Carl Sandburg’s “The People, Yes” had an idealistic notion of the American experience. Sandburg’s vision of America was that the People would eventually choose leaders and a government that would work for them. Quoting Lincoln, once again, “A Government that would “…do for them what they cannot do for themselves.”
But there is a darker vision for America’s future. Martin Mayer, in They Thought They Were Free (The University of Chicago Press, 1955), notes that upon returning from a defeated Nazi Germany he thought, “What I was not seeing was German Man, but rather Man.” American Man is still Man and we are capable of behaving in ways no less base than the Germans under National Socialism.
The descent into the Nazi years was gradual and incremental for the German people. As is true in the United States in our time, the German citizen was plagued with economic insecurities and the fear of foreign dangers (in their case, Communism, in our case, Radical Islam.) Governed by this fear, the nation of Germany threw morality out the window.
As the reader has seen in Terminal Condition, morality is often thrown out the window as our healthcare system serves to enrich the few at the expense of suffering patients. So what if millions of people do not have insurance, we are told; millions more do and therefore it’s all right.

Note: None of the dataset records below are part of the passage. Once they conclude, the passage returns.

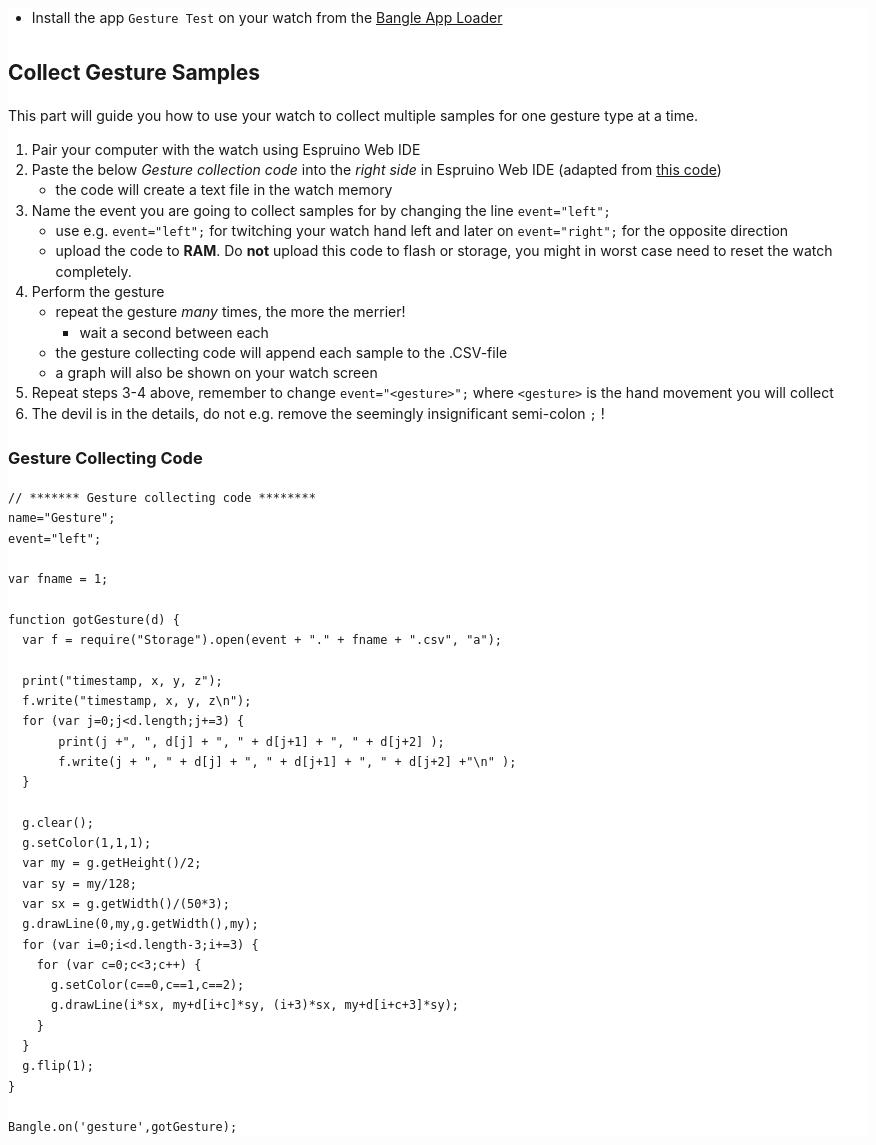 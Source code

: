 * Install the app `Gesture Test` on your watch from the [Bangle App Loader](https://banglejs.com/apps/#gesture)

## Collect Gesture Samples

This part will guide you how to use your watch to collect multiple samples for one gesture type at a time.

1. Pair your computer with the watch using Espruino Web IDE
2. Paste the below _Gesture collection code_ into the _right side_ in Espruino Web IDE (adapted from [this code](https://github.com/gfwilliams/workshop-nodeconfeu2019/blob/master/step4.md#getting-more-data))
   * the code will create a text file in the watch memory
3. Name the event you are going to collect samples for by changing the line `event="left";`
   * use e.g. `event="left";` for twitching your watch hand left and later on `event="right";` for the opposite direction
   * upload the code to **RAM**. Do **not** upload this code to flash or storage, you might in worst case need to reset the watch completely.
4. Perform the gesture
   * repeat the gesture _many_ times, the more the merrier!
     * wait a second between each
   * the gesture collecting code will append each sample to the .CSV-file
   * a graph will also be shown on your watch screen
5. Repeat steps 3-4 above, remember to change `event="<gesture>";` where `<gesture>` is the hand movement you will collect
6. The devil is in the details, do not e.g. remove the seemingly insignificant semi-colon `;` !

### Gesture Collecting Code

```
// ******* Gesture collecting code ********
name="Gesture";
event="left";

var fname = 1;

function gotGesture(d) {  
  var f = require("Storage").open(event + "." + fname + ".csv", "a");
  
  print("timestamp, x, y, z");
  f.write("timestamp, x, y, z\n");
  for (var j=0;j<d.length;j+=3) {
       print(j +", ", d[j] + ", " + d[j+1] + ", " + d[j+2] );
       f.write(j + ", " + d[j] + ", " + d[j+1] + ", " + d[j+2] +"\n" );
  }

  g.clear();
  g.setColor(1,1,1);
  var my = g.getHeight()/2;
  var sy = my/128;
  var sx = g.getWidth()/(50*3);
  g.drawLine(0,my,g.getWidth(),my);
  for (var i=0;i<d.length-3;i+=3) {
    for (var c=0;c<3;c++) {
      g.setColor(c==0,c==1,c==2);
      g.drawLine(i*sx, my+d[i+c]*sy, (i+3)*sx, my+d[i+c+3]*sy);
    }
  }
  g.flip(1);
}

Bangle.on('gesture',gotGesture);
```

They Thought They Were Free talks about this denial of responsibility: “Responsible men never shirk responsibility, and so, when they must reject it, they deny it. They draw the curtain. They detach themselves altogether from the consideration of the evil they ought to, but cannot contend with. Their denial compels their detachment” (p76).
The “…denial of responsibility” by our politicians does not mean they are Nazis. But it does mean that in an issue that literally affects millions upon millions our leaders are exhibiting dangerous symptoms of Nazism. In the healthcare issue, there is a conversion of the extremes between National Capitalism and National Socialism. Economic considerations in both systems can have a value even more important than human life.
The question for our time is just how serious this “symptom” is? Once again, it is instructive to re-read the recollection of a German who lived through the Nazi years in They Thought They Were Free (pp167-168)
“…we were decent people – and kept us so busy with continuous changes and crises and so fascinated, yes fascinated by the machinations of the national enemies, without and within, that we had no time to think about these dreadful things that were growing, little by little, all around us. Unconsciously, I suppose, we were grateful. Who wants to think?
To live in this process is absolutely not to be able to notice it – please try to believe me – unless one has a much greater degree of political awareness, acuity, than most of us had ever had occasion to develop. Each step was too small, so inconsequential, so well explained or, on occasions, ‘regretted,’ that, unless one were detached from the whole process from the beginning, unless one understood what the whole thing was in principle, what all these ‘little measures’ that no ‘patriotic German’ could resent must some day lead to, one no more saw it developing from day to day than a farmer in his field sees the corn growing. One day it is over his head.”